I don't think OP's cold. Just acting the same way that many people are right now.

CustardCreamm · 17/12/2021 21:58

Yeah you were rude. What's the point in vaccines if everyone is still going to hide away - this is not living. Your poor mum.

LittleBabyCheeses · 17/12/2021 22:35

[quote toomuchlaundry]@lemmein would you invite people to your house if you knowingly had norovirus or flu?[/quote]
No, because if I had norovirus or flu I’d be too unwell to host.

toomuchlaundry · 17/12/2021 22:56

@LittleBabyCheesesand if you were in the 48 hour period after you had last been sick but were still contagious with norovirus

LittleBabyCheeses · 17/12/2021 23:02

[quote toomuchlaundry]@LittleBabyCheesesand if you were in the 48 hour period after you had last been sick but were still contagious with norovirus[/quote]
Again, no.

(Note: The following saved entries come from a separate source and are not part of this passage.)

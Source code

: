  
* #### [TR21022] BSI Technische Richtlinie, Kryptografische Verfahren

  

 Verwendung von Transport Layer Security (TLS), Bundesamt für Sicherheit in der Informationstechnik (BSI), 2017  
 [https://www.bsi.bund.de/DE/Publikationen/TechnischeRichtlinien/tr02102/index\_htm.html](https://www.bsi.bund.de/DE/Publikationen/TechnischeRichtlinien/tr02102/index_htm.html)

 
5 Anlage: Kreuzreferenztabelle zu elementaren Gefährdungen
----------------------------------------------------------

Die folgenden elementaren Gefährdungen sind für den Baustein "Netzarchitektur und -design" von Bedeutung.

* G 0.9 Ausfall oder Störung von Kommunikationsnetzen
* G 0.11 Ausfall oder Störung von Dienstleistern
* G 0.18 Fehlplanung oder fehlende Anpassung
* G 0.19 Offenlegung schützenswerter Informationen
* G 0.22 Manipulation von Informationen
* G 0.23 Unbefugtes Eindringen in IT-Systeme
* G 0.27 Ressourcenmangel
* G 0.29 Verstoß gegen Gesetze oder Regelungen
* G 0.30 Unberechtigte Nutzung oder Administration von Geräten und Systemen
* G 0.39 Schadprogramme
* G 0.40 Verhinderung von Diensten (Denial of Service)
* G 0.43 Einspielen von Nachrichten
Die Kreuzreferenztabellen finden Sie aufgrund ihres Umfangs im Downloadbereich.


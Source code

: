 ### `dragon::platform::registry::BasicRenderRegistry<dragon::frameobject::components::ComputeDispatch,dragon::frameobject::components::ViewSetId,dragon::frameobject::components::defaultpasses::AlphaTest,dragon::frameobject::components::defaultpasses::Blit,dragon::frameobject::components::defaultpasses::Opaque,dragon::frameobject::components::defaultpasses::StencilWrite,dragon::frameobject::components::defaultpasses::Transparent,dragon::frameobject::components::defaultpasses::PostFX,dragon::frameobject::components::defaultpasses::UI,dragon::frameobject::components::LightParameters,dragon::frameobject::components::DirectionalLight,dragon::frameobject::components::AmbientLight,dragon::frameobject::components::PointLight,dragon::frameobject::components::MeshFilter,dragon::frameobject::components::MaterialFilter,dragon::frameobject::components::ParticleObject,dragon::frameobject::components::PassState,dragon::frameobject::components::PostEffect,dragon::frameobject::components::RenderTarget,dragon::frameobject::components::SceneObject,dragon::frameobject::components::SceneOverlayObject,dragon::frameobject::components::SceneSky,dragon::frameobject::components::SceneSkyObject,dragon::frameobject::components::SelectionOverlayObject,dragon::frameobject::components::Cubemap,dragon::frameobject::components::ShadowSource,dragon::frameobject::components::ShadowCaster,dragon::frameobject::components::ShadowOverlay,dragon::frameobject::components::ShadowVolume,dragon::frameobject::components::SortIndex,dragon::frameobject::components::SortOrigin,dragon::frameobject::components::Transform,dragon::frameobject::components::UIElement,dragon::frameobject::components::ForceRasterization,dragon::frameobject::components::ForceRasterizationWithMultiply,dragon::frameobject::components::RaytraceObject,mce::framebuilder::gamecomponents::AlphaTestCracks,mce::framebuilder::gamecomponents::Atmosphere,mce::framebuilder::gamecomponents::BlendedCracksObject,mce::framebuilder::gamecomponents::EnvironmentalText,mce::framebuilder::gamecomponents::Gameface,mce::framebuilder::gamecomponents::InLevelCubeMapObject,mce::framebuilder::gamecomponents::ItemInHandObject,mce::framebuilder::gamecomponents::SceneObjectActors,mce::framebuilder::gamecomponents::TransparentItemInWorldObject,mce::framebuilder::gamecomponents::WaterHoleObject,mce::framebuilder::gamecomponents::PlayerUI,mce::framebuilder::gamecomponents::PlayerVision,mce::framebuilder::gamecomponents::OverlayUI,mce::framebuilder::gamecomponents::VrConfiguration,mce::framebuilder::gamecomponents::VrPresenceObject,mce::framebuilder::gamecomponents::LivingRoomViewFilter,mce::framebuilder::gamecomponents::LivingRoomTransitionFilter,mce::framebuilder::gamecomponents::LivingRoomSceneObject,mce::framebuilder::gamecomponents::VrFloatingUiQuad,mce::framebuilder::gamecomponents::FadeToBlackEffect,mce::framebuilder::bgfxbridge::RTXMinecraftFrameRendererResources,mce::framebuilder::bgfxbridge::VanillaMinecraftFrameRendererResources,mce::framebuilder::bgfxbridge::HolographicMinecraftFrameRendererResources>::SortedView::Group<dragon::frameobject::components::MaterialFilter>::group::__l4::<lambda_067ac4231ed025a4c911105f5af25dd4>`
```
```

Because when I had norovirus, in the 48 hours post my last d&v episode I was still too weak and unwell to host.

toomuchlaundry · 17/12/2021 23:14

@LittleBabyCheeses but if you weren’t feeling ill would you invite people round, or if other members of your family weren’t feeling too poorly but were in that 48 hour period

lemmein · 17/12/2021 23:22

[quote toomuchlaundry]@LittleBabyCheeses but if you weren’t feeling ill would you invite people round, or if other members of your family weren’t feeling too poorly but were in that 48 hour period[/quote]
If...if...if - most reports are saying omicron is more on par with a cold, would you cancel Xmas for a cold?

For the record, as long as I'm able to I will be hosting Xmas - regardless of any infection status. I would also welcome any family member, regardless of their status too. The only thing that would change that is if I was too ill.